Work required: Among the entries below, find all lines that include "TFIDF" and copy them.

--- Recorded data Enclosed Below ---

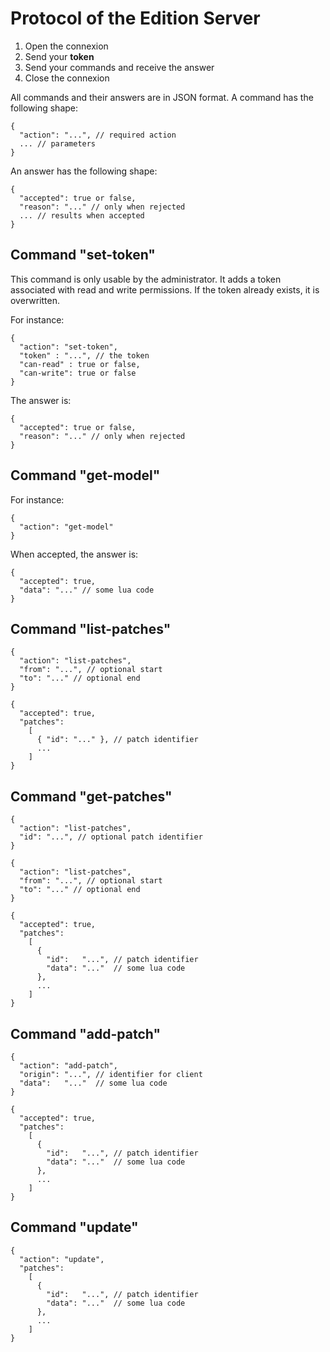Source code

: Protocol of the Edition Server
==============================

1. Open the connexion
2. Send your __token__
3. Send your commands and receive the answer
4. Close the connexion

All commands and their answers are in JSON format. A command has the
following shape:

    {
      "action": "...", // required action
      ... // parameters
    }

An answer has the following shape:

    {
      "accepted": true or false,
      "reason": "..." // only when rejected
      ... // results when accepted
    }

Command "set-token"
-------------------

This command is only usable by the administrator. It adds a token
associated with read and write permissions. If the token already exists,
it is overwritten.

For instance:

    {
      "action": "set-token",
      "token" : "...", // the token
      "can-read" : true or false,
      "can-write": true or false
    }

The answer is:

    {
      "accepted": true or false,
      "reason": "..." // only when rejected
    }

Command "get-model"
-------------------

For instance:

    {
      "action": "get-model"
    }

When accepted, the answer is:

    {
      "accepted": true,
      "data": "..." // some lua code
    }

Command "list-patches"
----------------------

    {
      "action": "list-patches",
      "from": "...", // optional start
      "to": "..." // optional end
    }

    {
      "accepted": true,
      "patches":
        [
          { "id": "..." }, // patch identifier
          ...
        ]
    }

Command "get-patches"
---------------------

    {
      "action": "list-patches",
      "id": "...", // optional patch identifier
    }

    {
      "action": "list-patches",
      "from": "...", // optional start
      "to": "..." // optional end
    }

    {
      "accepted": true,
      "patches":
        [
          {
            "id":   "...", // patch identifier
            "data": "..."  // some lua code
          },
          ...
        ]
    }

Command "add-patch"
-------------------

    {
      "action": "add-patch",
      "origin": "...", // identifier for client
      "data":   "..."  // some lua code
    }

    {
      "accepted": true,
      "patches":
        [
          {
            "id":   "...", // patch identifier
            "data": "..."  // some lua code
          },
          ...
        ]
    }

Command "update"
----------------

    {
      "action": "update",
      "patches":
        [
          {
            "id":   "...", // patch identifier
            "data": "..."  // some lua code
          },
          ...
        ]
    }

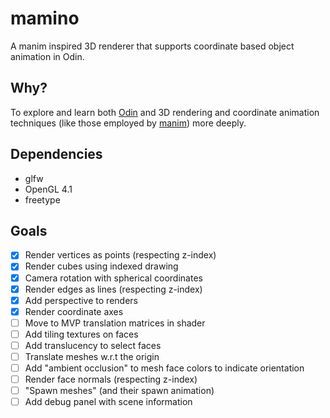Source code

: # mamino
A manim inspired 3D renderer that supports coordinate based object animation in Odin.

## Why?
To explore and learn both [Odin](https://odin-lang.org/) and 3D rendering and coordinate animation techniques (like those employed by [manim](https://www.manim.community/)) more deeply.

## Dependencies
- glfw
- OpenGL 4.1
- freetype

## Goals
- [x] Render vertices as points (respecting z-index)
- [x] Render cubes using indexed drawing
- [x] Camera rotation with spherical coordinates
- [x] Render edges as lines (respecting z-index)
- [x] Add perspective to renders
- [x] Render coordinate axes
- [ ] Move to MVP translation matrices in shader
- [ ] Add tiling textures on faces
- [ ] Add translucency to select faces
- [ ] Translate meshes w.r.t the origin
- [ ] Add "ambient occlusion" to mesh face colors to indicate orientation
- [ ] Render face normals (respecting z-index)
- [ ] "Spawn meshes" (and their spawn animation)
- [ ] Add debug panel with scene information
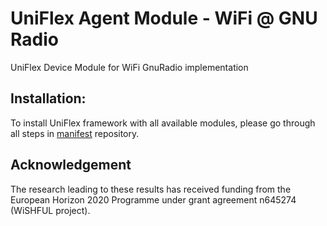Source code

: UniFlex Agent Module - WiFi @ GNU Radio
============================

UniFlex Device Module for WiFi GnuRadio implementation

## Installation:
To install UniFlex framework with all available modules, please go through all steps in [manifest](https://github.com/uniflex/manifests) repository.

## Acknowledgement

The research leading to these results has received funding from the European
Horizon 2020 Programme under grant agreement n645274 (WiSHFUL project).
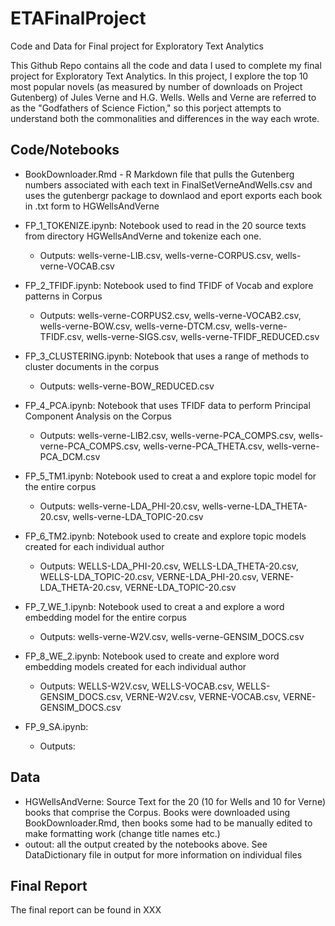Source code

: # ETAFinalProject
Code and Data for Final project for Exploratory Text Analytics

This Github Repo contains all the code and data I used to complete my final project for Exploratory Text Analytics. In this project, I explore the top 10 most popular novels (as measured by number of downloads on Project Gutenberg) of Jules Verne and H.G. Wells. Wells and Verne are referred to as the "Godfathers of Science Fiction," so this porject attempts to understand both the commonalities and differences in the way each wrote. 

## Code/Notebooks

* BookDownloader.Rmd - R Markdown file that pulls the Gutenberg numbers associated with each text in FinalSetVerneAndWells.csv and uses the gutenbergr package to downlaod and eport exports each book in .txt form to HGWellsAndVerne

* FP_1_TOKENIZE.ipynb: Notebook used to read in the 20 source texts from directory HGWellsAndVerne and tokenize each one. 
  * Outputs: wells-verne-LIB.csv, wells-verne-CORPUS.csv, wells-verne-VOCAB.csv
* FP_2_TFIDF.ipynb: Notebook used to find TFIDF of Vocab and explore patterns in Corpus
  * Outputs: wells-verne-CORPUS2.csv, wells-verne-VOCAB2.csv, wells-verne-BOW.csv, wells-verne-DTCM.csv, wells-verne-TFIDF.csv, wells-verne-SIGS.csv, wells-verne-TFIDF_REDUCED.csv
* FP_3_CLUSTERING.ipynb: Notebook that uses a range of methods to cluster documents in the corpus
  * Outputs: wells-verne-BOW_REDUCED.csv
* FP_4_PCA.ipynb: Notebook that uses TFIDF data to perform Principal Component Analysis on the Corpus
  * Outputs: wells-verne-LIB2.csv, wells-verne-PCA_COMPS.csv, wells-verne-PCA_COMPS.csv, wells-verne-PCA_THETA.csv, wells-verne-PCA_DCM.csv
* FP_5_TM1.ipynb: Notebook used to creat a and explore topic model for the entire corpus
  * Outputs: wells-verne-LDA_PHI-20.csv, wells-verne-LDA_THETA-20.csv, wells-verne-LDA_TOPIC-20.csv
* FP_6_TM2.ipynb: Notebook used to create and explore topic models created for each individual author
  * Outputs: WELLS-LDA_PHI-20.csv, WELLS-LDA_THETA-20.csv, WELLS-LDA_TOPIC-20.csv, VERNE-LDA_PHI-20.csv, VERNE-LDA_THETA-20.csv, VERNE-LDA_TOPIC-20.csv 
* FP_7_WE_1.ipynb: Notebook used to creat a and explore a word embedding model for the entire corpus
  * Outputs: wells-verne-W2V.csv, wells-verne-GENSIM_DOCS.csv
* FP_8_WE_2.ipynb: Notebook used to create and explore word embedding models created for each individual author
  * Outputs: WELLS-W2V.csv, WELLS-VOCAB.csv, WELLS-GENSIM_DOCS.csv, VERNE-W2V.csv, VERNE-VOCAB.csv, VERNE-GENSIM_DOCS.csv
* FP_9_SA.ipynb:
  * Outputs: 

## Data

* HGWellsAndVerne: Source Text for the 20 (10 for Wells and 10 for Verne) books that comprise the Corpus. Books were downloaded using BookDownloader.Rmd, then books some had to be manually edited to make formatting work (change title names etc.) 
* outout: all the output created by the notebooks above. See DataDictionary file in output for more information on individual files

## Final Report

The final report can be found in XXX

--- End of Enclosed Recorded data ---

Response area:
* FP_2_TFIDF.ipynb: Notebook used to find TFIDF of Vocab and explore patterns in Corpus
  * Outputs: wells-verne-CORPUS2.csv, wells-verne-VOCAB2.csv, wells-verne-BOW.csv, wells-verne-DTCM.csv, wells-verne-TFIDF.csv, wells-verne-SIGS.csv, wells-verne-TFIDF_REDUCED.csv
* FP_4_PCA.ipynb: Notebook that uses TFIDF data to perform Principal Component Analysis on the Corpus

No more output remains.